Uzay yolculukları, Dünya dışındaki yaşam izlerini arama, gezegen atmosferi ve iklimi hakkında daha fazla bilgi edinme gibi birçok alanda kritik veriler sağlar. Bu yolculuklar, astronotlar için büyük cesaret ve dayanıklılık gerektiren bir deneyimdir. Uzaya fırlatılma fikri ne kadar korkutucu olsa da, astronotlar asıl tehlike ve korkunun geri dönüş yolculuğunda başladığını belirtiyor.
Uzay yolculuğu, insanlık için bir keşif ve cesaret sınavı olmanın yanı sıra, astronotlar için de sayısız zorluk ve tehlike barındırıyor. Astronotlar, özellikle Dünya'ya dönüşün, bu zorlukların en korkutucu olanı olduğunu belirtiyor.
2018 yılında National Geographic’in "One Strange Rock" belgeselinde yer alan birkaç astronot, Dünya'ya geri dönüşün "bir astronotun yapabileceği en tehlikeli şey" olduğunu belirtti.
Dönüş sırasında, uzay aracındaki pencereden dışarı bakıldığında, 3 bin derece sıcaklıkta turuncu ve mor alevler görüldüğünü belirten astronotlar, bu anın oldukça korkutucu olduğunu vurguladı.
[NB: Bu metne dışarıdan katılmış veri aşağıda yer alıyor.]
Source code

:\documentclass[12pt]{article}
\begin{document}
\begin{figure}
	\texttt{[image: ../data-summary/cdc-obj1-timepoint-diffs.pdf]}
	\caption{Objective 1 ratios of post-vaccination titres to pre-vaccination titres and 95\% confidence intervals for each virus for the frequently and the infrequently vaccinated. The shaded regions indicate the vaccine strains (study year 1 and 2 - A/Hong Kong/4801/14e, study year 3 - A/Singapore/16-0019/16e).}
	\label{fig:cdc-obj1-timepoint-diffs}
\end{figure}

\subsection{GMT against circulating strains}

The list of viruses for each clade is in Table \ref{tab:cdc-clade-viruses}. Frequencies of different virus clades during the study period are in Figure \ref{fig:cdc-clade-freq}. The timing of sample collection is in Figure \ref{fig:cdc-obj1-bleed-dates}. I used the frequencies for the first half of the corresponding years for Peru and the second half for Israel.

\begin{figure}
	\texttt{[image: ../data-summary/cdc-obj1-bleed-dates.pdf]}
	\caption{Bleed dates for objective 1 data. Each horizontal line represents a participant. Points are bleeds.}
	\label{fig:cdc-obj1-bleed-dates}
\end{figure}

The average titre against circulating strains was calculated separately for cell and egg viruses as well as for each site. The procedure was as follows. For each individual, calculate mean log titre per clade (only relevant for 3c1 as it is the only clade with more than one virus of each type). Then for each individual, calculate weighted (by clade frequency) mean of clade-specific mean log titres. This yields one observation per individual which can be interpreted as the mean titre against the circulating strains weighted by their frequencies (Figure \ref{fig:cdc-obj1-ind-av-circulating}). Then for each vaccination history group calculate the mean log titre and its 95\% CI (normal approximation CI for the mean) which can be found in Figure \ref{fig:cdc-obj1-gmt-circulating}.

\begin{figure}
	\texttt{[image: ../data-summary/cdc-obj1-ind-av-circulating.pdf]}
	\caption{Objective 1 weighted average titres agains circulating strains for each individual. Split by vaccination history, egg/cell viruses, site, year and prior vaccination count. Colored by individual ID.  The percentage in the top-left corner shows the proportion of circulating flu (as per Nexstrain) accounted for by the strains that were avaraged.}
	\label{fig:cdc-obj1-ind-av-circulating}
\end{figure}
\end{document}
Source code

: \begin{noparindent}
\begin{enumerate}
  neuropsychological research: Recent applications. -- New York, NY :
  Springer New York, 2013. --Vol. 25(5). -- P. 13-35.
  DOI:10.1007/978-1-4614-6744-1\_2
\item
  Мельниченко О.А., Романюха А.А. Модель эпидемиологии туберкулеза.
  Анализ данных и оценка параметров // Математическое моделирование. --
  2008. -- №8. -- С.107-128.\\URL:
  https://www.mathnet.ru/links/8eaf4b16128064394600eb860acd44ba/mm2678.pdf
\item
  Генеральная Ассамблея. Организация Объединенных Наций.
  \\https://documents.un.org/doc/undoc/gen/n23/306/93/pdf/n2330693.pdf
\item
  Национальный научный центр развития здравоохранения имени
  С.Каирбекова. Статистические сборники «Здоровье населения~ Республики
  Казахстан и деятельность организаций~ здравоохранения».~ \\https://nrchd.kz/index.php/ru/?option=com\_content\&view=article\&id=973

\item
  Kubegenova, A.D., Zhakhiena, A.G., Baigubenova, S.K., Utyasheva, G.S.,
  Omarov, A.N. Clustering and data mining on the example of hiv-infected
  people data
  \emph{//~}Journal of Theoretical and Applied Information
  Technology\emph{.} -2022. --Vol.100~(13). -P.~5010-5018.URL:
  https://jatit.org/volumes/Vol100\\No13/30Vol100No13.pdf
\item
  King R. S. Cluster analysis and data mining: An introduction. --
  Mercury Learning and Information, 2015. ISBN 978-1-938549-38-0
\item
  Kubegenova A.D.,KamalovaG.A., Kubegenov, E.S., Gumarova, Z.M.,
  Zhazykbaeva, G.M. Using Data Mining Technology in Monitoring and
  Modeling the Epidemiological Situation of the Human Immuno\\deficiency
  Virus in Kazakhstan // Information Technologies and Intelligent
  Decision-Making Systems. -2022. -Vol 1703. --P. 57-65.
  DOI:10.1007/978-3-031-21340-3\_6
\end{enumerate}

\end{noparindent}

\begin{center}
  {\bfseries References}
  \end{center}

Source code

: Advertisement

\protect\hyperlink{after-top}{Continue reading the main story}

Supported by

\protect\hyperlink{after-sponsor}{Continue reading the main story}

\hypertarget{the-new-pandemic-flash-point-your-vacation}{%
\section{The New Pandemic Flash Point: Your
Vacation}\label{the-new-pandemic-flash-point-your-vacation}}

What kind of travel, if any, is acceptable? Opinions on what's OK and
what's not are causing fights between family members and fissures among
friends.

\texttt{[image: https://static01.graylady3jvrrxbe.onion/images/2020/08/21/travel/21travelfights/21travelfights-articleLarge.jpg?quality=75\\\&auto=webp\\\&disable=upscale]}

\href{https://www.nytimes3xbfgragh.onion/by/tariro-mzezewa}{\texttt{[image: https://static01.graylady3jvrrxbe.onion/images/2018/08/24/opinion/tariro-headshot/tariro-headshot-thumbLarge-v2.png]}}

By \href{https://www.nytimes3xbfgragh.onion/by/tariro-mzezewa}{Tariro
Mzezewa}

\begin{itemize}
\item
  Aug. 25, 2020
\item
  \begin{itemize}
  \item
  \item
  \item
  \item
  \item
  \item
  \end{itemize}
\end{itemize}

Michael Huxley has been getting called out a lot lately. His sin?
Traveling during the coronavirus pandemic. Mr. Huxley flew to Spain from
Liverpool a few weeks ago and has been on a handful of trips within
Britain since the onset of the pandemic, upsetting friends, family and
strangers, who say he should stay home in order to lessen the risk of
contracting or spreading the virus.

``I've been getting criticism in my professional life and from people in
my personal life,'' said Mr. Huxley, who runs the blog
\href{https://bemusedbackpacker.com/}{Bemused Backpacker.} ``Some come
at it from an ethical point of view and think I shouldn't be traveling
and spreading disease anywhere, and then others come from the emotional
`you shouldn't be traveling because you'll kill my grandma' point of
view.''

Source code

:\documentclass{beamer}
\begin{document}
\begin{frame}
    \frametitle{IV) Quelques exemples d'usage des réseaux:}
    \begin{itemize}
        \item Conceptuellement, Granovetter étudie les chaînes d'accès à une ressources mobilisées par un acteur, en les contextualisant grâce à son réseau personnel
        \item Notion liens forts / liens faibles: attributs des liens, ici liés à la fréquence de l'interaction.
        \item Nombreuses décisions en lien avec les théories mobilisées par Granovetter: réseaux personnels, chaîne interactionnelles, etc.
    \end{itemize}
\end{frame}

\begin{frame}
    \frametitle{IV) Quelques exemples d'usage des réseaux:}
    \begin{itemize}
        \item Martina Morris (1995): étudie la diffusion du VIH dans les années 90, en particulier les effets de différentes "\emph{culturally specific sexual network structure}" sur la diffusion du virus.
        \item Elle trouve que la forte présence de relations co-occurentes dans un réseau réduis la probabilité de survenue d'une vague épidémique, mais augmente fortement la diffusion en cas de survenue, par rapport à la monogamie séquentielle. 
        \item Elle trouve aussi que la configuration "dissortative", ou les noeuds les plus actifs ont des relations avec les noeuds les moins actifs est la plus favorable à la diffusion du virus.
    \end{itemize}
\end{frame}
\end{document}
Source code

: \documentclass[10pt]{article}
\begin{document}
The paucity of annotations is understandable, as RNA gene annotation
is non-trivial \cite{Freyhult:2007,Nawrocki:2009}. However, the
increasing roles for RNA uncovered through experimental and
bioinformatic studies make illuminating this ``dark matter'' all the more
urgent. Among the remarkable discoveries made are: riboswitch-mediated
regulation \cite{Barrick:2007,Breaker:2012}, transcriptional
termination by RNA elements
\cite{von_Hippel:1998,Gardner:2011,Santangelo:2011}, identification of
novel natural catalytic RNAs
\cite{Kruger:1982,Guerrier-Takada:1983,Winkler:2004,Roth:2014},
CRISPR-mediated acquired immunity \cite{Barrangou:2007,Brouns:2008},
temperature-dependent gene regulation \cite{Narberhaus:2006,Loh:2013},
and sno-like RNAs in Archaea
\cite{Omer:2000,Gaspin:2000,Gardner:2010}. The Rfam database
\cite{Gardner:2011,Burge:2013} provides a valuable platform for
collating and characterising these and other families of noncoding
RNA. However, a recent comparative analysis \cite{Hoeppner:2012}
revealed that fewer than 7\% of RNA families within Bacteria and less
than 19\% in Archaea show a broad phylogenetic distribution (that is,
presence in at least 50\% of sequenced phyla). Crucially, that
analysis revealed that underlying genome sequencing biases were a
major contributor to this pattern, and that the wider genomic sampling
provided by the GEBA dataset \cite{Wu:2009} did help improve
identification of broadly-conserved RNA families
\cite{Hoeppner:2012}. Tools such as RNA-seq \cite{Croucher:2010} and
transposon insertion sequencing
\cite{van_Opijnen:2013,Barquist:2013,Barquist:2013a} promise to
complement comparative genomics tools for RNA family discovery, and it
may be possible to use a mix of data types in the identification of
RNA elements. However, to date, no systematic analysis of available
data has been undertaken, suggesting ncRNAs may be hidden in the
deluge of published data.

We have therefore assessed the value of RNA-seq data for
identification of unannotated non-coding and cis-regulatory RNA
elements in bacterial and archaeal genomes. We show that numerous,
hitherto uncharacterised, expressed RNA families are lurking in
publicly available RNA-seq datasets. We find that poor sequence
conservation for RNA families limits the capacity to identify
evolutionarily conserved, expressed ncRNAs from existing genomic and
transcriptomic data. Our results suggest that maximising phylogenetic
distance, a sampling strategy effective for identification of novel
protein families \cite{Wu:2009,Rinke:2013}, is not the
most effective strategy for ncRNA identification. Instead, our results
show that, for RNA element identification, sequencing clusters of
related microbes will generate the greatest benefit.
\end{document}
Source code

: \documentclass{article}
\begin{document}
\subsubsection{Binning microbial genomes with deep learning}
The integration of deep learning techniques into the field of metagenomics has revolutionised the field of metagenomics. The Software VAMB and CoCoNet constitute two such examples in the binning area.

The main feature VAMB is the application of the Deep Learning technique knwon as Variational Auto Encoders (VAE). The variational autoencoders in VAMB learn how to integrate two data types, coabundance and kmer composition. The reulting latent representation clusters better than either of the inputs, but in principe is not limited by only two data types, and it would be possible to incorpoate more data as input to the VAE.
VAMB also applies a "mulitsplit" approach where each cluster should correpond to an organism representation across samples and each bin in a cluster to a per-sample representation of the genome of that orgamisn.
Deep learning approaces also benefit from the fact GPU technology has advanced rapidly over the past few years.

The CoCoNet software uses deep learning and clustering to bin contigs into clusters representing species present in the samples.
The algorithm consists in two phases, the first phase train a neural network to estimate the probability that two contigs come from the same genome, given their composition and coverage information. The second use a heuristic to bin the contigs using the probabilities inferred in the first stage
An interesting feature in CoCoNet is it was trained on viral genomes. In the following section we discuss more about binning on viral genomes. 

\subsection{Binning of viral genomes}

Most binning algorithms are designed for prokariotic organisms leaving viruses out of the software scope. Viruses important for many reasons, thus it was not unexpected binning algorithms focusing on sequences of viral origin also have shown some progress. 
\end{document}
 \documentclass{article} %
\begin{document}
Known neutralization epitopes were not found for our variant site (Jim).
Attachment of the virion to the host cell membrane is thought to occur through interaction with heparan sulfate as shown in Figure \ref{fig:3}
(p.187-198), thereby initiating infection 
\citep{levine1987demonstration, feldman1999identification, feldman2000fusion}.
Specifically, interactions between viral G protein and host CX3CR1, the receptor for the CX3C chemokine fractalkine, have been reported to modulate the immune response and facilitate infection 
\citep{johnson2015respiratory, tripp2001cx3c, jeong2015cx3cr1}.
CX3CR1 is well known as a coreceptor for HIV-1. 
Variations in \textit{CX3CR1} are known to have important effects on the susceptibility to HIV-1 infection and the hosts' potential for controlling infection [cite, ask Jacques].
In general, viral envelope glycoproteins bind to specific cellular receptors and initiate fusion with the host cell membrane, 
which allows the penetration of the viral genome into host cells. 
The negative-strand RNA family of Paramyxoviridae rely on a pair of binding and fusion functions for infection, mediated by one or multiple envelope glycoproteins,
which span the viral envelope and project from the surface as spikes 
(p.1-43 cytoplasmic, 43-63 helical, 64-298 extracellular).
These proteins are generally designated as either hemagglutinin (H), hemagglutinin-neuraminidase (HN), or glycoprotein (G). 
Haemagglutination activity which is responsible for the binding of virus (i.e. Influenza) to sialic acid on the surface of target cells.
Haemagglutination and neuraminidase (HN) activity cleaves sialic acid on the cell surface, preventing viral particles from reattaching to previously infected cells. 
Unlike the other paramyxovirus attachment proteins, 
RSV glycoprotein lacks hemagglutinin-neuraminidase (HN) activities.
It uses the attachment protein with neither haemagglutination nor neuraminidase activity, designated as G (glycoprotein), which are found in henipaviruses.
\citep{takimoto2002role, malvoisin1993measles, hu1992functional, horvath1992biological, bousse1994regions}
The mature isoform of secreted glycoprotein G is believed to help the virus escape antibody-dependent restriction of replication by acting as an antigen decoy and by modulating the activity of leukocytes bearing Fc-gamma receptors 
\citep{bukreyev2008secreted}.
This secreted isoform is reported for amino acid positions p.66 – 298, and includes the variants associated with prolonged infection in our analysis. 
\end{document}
Dünya'ya dönüş yolculuğunun bu kadar korkutucu olmasının nedeni, hız, ses hızını bile geçen uzay aracının saatte yaklaşık 27 bin 300 kilometre gibi inanılmaz bir hızla atmosfere girmesi.
Uzay yolculuğu, insan vücudu üzerinde birçok riski barındırırken, astronotların Dünya'ya dönüşü sonrasında sağlık sorunları da ortaya çıkabiliyor.
Bu ayın başlarında, SpaceX Dragon kapsülünde 200 gün geçiren dört astronot, Dünya'ya indikten hemen sonra hastaneye kaldırıldı. Florida'ya 25 Ekim'de inen ekip, "aşırı tedbir" amacıyla Ascension Sacred Heart Pensacola Hastanesi'ne götürüldü. NASA, astronotların sağlık durumlarının iyi olduğunu söyledi ancak hastaneye kaldırılmalarının nedenini açıklamayı reddetti.
Astronotlar Matthew Dominick, Michael Barratt, Jeanette Epps ve Alexander Grebenkin'in sağlık durumlarının iyi olduğu, ancak tıbbi mahremiyet nedeniyle daha fazla bilgi paylaşılmadığı belirtildi.